**INPUT:**
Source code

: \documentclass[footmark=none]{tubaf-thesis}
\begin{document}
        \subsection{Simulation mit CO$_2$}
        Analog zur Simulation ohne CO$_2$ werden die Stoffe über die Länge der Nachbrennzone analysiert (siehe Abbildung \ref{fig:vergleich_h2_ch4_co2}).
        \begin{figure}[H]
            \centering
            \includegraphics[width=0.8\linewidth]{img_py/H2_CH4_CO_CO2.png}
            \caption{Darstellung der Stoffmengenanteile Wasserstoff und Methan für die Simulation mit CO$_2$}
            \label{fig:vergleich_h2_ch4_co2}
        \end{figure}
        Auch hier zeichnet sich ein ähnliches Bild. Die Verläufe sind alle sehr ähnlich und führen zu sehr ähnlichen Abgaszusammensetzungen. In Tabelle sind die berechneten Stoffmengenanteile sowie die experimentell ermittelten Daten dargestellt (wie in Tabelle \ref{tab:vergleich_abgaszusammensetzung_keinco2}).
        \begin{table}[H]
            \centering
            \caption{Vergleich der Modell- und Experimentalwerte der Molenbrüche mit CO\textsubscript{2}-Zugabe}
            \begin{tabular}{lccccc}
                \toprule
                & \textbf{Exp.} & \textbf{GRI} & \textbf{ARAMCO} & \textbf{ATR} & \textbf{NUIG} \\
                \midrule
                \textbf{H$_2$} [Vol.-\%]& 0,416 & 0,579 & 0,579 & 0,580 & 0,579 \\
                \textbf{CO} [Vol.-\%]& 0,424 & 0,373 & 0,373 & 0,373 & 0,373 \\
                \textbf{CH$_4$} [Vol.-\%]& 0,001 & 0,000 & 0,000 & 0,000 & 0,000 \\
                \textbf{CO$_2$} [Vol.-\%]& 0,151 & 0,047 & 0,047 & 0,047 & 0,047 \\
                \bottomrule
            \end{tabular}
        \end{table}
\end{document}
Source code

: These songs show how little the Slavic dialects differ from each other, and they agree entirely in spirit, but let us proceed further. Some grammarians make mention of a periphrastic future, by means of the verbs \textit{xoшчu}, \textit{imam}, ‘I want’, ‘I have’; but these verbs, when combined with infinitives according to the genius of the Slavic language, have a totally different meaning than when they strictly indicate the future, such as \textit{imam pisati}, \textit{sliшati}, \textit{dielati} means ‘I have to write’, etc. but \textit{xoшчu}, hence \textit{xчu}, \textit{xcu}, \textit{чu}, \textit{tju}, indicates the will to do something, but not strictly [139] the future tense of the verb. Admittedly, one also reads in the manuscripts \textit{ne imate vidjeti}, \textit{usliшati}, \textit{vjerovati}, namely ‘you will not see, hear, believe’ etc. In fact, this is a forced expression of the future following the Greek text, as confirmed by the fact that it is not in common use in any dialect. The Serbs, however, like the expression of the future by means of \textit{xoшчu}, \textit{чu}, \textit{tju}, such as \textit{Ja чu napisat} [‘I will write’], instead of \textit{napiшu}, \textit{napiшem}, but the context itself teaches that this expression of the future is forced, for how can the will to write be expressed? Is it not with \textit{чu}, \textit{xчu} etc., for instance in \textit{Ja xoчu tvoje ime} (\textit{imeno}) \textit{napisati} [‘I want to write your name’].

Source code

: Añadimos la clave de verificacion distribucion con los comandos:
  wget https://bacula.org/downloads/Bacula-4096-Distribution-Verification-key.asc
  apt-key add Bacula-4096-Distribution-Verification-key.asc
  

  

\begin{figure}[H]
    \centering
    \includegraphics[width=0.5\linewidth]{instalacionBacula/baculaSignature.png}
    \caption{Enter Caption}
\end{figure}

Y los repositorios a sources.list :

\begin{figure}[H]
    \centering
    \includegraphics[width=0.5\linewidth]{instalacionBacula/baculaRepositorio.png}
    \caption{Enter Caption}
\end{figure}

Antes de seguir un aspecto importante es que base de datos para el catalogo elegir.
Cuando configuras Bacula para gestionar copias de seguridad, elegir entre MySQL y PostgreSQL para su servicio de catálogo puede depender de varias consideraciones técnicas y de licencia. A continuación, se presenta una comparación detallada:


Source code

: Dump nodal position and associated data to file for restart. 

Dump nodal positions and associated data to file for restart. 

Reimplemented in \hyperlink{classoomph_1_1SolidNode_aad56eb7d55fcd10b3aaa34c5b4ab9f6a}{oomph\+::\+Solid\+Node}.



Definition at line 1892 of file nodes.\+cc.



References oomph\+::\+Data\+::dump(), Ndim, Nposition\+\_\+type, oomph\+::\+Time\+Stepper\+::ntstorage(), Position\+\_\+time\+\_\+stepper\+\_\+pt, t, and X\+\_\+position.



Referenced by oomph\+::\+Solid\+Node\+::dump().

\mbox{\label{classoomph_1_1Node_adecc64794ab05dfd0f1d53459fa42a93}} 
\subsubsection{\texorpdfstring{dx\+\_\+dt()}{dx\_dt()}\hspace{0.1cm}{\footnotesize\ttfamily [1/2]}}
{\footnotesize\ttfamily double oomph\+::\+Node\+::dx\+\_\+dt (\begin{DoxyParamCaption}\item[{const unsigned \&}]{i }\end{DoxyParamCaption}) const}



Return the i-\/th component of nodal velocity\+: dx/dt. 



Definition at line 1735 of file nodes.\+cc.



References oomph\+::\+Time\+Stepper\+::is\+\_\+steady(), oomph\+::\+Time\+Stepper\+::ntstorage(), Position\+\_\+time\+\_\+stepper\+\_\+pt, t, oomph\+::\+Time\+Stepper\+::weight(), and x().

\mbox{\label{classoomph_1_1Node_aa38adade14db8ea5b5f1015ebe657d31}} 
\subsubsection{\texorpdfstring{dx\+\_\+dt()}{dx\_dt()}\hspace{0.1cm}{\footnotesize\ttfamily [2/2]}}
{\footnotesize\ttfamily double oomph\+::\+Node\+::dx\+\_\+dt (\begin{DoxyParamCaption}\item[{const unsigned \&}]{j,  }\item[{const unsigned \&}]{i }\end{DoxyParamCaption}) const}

**PROBLEM DESCRIPTION:** If a line in the records above contains the word "file", copy it.

**EXERCISE OUTPUT:**
: Dump nodal position and associated data to file for restart. 
Dump nodal positions and associated data to file for restart. 
Definition at line 1892 of file nodes.\+cc.
Definition at line 1735 of file nodes.\+cc.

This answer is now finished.